Beyoncé Launches Her ‘Cowboy Carter’ Tour in L.A., Reasserts Herself (Once Again) As Our Greatest Living Performer

Cowboy Carter Is Stadium Status This should’ve been obvious but just in case it wasn’t, you can have a great time at this show even if Beyonce’s latest album isn’t your favorite. It’s not like her Christmas halftime show, which exclusively showcased the new music; the enduring hits you’re looking for are in full effect here. But the 40-song setlist did reaffirm the case for Cowboy Carter in a pretty effective and successful way. Maybe it’s because of how new and fresh they were—“This is the first time I’ve sang these songs,” she announced at one point—but some of the CC ballads were among the most exciting parts of the night.

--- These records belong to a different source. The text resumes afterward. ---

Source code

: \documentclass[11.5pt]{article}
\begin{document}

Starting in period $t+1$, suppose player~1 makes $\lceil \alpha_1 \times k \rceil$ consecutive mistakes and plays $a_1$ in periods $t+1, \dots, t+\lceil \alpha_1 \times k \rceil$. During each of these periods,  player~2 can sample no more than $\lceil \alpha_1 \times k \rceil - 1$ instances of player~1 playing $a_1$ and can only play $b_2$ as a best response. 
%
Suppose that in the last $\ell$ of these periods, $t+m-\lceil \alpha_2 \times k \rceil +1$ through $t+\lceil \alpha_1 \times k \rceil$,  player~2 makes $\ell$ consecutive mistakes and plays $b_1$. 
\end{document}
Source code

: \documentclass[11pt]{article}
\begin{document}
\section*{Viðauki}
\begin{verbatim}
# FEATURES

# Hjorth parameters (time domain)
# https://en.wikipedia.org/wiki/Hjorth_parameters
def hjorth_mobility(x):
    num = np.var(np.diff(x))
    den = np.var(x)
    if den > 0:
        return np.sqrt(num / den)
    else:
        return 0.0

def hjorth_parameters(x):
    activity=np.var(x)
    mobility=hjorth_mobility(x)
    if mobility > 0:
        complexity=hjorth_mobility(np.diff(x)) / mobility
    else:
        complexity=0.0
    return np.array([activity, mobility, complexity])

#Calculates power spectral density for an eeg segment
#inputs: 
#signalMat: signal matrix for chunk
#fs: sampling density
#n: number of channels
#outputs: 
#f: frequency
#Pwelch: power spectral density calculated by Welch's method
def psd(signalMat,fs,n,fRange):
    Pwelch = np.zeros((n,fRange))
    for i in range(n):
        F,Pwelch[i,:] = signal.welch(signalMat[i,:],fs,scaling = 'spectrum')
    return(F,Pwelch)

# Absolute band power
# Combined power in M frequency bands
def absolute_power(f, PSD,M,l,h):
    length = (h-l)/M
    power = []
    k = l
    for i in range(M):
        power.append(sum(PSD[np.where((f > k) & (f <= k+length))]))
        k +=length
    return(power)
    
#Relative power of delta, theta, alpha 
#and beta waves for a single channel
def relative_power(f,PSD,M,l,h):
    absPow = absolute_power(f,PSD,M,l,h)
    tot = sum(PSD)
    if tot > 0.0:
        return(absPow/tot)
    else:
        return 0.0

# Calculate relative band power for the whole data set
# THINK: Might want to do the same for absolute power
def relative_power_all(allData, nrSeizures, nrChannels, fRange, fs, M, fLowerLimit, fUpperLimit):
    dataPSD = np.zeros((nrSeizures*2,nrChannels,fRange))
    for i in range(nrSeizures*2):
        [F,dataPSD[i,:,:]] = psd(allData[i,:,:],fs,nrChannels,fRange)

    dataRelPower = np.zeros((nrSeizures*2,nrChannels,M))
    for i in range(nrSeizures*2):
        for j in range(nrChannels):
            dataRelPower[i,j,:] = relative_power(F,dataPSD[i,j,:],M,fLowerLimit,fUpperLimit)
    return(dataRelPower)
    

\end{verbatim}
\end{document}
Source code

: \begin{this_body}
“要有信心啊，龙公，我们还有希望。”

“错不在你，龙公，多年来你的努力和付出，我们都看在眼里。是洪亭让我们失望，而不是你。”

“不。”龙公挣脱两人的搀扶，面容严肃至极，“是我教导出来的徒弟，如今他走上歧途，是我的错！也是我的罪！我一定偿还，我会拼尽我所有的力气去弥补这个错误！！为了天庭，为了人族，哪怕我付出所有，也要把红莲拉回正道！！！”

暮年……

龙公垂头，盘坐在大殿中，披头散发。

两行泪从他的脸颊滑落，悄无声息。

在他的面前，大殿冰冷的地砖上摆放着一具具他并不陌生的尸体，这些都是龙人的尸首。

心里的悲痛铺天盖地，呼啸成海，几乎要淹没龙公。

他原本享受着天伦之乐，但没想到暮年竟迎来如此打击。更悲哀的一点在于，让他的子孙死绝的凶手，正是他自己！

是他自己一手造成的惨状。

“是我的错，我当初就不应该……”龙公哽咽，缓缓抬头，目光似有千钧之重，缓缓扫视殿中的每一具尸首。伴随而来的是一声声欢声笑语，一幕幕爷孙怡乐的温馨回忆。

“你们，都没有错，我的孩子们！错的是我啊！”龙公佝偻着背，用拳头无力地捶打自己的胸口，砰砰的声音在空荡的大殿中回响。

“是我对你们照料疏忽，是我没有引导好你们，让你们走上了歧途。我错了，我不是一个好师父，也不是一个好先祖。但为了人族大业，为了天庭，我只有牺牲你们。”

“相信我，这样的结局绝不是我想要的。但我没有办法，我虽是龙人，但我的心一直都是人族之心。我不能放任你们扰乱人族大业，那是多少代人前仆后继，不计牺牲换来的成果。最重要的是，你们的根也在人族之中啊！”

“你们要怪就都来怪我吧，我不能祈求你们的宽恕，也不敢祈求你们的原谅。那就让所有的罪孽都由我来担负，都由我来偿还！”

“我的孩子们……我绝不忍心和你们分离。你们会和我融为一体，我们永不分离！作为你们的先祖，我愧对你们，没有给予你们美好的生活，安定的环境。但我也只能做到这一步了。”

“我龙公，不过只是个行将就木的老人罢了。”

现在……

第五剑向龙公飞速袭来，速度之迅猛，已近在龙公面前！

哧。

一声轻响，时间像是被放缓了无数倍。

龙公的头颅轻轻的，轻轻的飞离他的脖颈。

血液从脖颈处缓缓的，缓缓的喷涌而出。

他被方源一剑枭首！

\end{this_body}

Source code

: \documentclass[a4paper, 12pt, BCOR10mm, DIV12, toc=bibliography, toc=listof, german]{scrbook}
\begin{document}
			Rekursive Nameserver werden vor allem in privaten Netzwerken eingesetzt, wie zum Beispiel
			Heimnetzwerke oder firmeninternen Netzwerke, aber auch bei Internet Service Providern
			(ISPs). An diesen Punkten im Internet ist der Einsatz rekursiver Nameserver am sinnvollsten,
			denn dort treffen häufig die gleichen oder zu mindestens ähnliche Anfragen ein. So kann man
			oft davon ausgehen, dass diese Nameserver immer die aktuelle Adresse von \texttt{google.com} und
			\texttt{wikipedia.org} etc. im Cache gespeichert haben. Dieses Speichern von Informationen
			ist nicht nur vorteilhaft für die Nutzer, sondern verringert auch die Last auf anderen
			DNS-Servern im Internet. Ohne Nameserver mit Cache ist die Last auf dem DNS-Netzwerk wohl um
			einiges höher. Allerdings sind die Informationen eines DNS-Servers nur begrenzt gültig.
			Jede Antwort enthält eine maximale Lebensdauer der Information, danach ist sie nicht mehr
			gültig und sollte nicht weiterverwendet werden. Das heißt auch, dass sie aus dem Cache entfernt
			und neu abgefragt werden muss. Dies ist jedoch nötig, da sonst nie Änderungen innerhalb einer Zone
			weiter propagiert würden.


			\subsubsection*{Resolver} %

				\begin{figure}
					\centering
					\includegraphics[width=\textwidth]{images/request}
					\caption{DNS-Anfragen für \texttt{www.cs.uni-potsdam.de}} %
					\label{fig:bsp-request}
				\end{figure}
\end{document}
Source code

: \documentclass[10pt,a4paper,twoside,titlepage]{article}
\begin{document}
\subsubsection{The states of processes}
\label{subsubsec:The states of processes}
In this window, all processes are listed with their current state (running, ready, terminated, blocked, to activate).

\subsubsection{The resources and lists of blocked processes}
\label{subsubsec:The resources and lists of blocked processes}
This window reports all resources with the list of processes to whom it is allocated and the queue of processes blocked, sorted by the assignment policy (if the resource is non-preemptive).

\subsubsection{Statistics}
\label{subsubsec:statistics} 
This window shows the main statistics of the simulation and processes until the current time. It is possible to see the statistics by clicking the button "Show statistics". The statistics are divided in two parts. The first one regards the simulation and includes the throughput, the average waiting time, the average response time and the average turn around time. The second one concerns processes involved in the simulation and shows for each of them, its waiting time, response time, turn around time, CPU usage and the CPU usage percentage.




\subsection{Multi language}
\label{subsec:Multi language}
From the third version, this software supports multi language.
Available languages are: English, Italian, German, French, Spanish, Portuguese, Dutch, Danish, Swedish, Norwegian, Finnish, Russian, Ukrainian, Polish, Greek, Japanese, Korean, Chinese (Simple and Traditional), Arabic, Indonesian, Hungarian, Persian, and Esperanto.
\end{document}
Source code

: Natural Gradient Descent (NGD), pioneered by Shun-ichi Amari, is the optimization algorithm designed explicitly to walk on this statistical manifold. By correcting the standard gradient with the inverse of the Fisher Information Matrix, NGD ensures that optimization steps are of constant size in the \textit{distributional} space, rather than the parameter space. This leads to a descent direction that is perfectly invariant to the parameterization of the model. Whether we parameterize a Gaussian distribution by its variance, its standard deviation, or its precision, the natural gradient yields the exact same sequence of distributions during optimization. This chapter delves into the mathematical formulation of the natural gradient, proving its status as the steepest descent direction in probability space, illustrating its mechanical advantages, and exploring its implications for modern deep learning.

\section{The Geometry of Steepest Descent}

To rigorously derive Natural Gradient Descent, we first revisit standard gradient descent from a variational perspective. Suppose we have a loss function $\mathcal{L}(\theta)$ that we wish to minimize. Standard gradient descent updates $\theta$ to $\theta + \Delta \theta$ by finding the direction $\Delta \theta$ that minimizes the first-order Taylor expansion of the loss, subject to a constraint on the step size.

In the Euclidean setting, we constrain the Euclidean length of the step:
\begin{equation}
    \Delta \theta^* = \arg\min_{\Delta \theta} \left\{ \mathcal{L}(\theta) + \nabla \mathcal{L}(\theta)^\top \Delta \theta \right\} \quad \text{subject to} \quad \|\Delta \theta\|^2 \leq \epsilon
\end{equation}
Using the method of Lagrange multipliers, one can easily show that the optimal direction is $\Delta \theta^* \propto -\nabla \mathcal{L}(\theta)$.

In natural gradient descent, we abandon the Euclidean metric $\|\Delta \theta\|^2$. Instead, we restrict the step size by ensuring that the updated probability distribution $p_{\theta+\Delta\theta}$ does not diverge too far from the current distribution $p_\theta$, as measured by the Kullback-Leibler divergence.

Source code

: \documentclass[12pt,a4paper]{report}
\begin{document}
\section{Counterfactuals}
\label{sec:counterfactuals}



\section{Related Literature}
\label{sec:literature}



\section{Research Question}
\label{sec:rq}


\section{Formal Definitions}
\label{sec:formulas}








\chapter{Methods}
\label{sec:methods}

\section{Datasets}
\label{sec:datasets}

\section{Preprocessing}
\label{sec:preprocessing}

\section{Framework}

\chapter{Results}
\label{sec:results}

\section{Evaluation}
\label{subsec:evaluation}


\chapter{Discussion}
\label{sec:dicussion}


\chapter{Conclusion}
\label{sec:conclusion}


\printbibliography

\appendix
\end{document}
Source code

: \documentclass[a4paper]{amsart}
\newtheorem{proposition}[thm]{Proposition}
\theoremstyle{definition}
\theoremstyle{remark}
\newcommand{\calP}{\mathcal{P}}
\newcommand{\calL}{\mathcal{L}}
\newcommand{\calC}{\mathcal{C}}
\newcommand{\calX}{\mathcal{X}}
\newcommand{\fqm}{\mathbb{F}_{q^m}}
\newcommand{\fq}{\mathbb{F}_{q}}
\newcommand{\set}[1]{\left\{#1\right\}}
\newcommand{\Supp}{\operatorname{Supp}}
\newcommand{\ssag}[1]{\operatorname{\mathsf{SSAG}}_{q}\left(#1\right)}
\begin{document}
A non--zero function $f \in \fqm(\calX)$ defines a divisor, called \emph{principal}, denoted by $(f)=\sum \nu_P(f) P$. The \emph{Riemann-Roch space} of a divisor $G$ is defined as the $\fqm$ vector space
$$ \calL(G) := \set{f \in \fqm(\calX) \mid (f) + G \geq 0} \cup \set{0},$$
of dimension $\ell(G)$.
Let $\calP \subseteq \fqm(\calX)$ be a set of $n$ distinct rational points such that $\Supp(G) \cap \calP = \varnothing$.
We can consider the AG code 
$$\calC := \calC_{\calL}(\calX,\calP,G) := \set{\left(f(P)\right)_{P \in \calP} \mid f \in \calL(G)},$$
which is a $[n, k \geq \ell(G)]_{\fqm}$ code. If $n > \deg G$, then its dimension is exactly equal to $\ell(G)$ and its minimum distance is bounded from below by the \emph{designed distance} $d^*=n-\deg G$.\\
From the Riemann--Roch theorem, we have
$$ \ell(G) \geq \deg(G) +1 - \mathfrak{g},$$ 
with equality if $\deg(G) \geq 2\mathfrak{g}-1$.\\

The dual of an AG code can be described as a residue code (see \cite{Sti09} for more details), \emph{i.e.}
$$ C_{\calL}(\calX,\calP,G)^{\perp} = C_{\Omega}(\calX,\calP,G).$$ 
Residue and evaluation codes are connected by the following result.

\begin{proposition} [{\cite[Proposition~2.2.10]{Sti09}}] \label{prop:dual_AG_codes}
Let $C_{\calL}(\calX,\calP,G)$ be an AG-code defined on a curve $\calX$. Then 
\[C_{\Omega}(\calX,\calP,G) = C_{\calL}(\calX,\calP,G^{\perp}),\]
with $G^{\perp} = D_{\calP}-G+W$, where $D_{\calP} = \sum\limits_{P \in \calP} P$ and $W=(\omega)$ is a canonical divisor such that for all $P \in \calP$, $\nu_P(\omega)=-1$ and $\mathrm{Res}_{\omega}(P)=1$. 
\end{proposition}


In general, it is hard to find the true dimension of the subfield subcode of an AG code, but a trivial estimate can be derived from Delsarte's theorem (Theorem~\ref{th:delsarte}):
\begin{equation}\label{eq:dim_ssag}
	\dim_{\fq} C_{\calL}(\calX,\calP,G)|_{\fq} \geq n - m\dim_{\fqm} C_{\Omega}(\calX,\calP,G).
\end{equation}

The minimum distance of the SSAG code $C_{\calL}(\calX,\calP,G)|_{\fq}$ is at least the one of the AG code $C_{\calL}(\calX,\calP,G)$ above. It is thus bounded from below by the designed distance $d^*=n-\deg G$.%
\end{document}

Stirring performances of “Alligator Tears” or “Just for Fun” should send anyone who’s been sleeping on those tracks back for a revisit. “Ya Ya,” “Sweet Honey Buckin,” “Bodyguard” and “II Hands II Heaven” legitimately rang off, the latter so much so that I still can’t believe how early in the night it came up, much less that it’s not the show closer. For anyone who doubted the efficacy of some of CC’s more album-cut-esque tracks, the show presents a firm urge to reconsider, or, less charitably, that you may have had B fucked up.

She also made sure to showcase the album’s musical range, and how reductive it is to even simply call it “country.” She got in her Remmick bag and busted out an Irish line-dance for “Riiverdance,” went full Italian opera showcasing “Daughter” by itself towards the night’s end, and brought out “Flamenco” dancers for the eponymous ballad, quietly one of the best tracks on the project.

Do Not Sleep On “My House” Including a new song with the Renaissance movie was a nice touch but in retrospect maybe it deserved more. Co-written and co-produced by Beyoncé’s ace The-Dream, it’s a banger that deftly switches from Texas candy-paint turn-up (complete with B doing a Bun B flow) into a ballroom heater. Notably it stood out as the only non-CC song she performed at her NFL Christmas halftime show, but it absolutely rang off last night as if it was on the Renaissance album proper.

Been Country: Early in the show, B dropped “Formation” and sang its central mission statement—“Earned all this money, but they’ll never take the country out me”— twice for added emphasis. If that’s too subtle, then the trucker hat merch emblazoned with BNCNTRY (which she wore herself later in the show) should make the implication crystal clear: think of Cowboy Carter what you wil—but don’t call it a switch-up. (The setlist itself did try to emphasize this with some actual subtlety with deft, career-spanning sequencing placing key classics alongside the newer songs as a sort of sonic throughline.)

She also kept her Texas roots alive and well with an extended Attack of the 50 Foot Woman cutscene scored to fellow Lone Star native’s BigXThaPlug’s “The Largest.” When I interviewed him in January, X told me if Beyoncé was keyed in enough to the Texas rap scene to shout out That Mexican OT, “then I guarantee Beyoncé knows me.”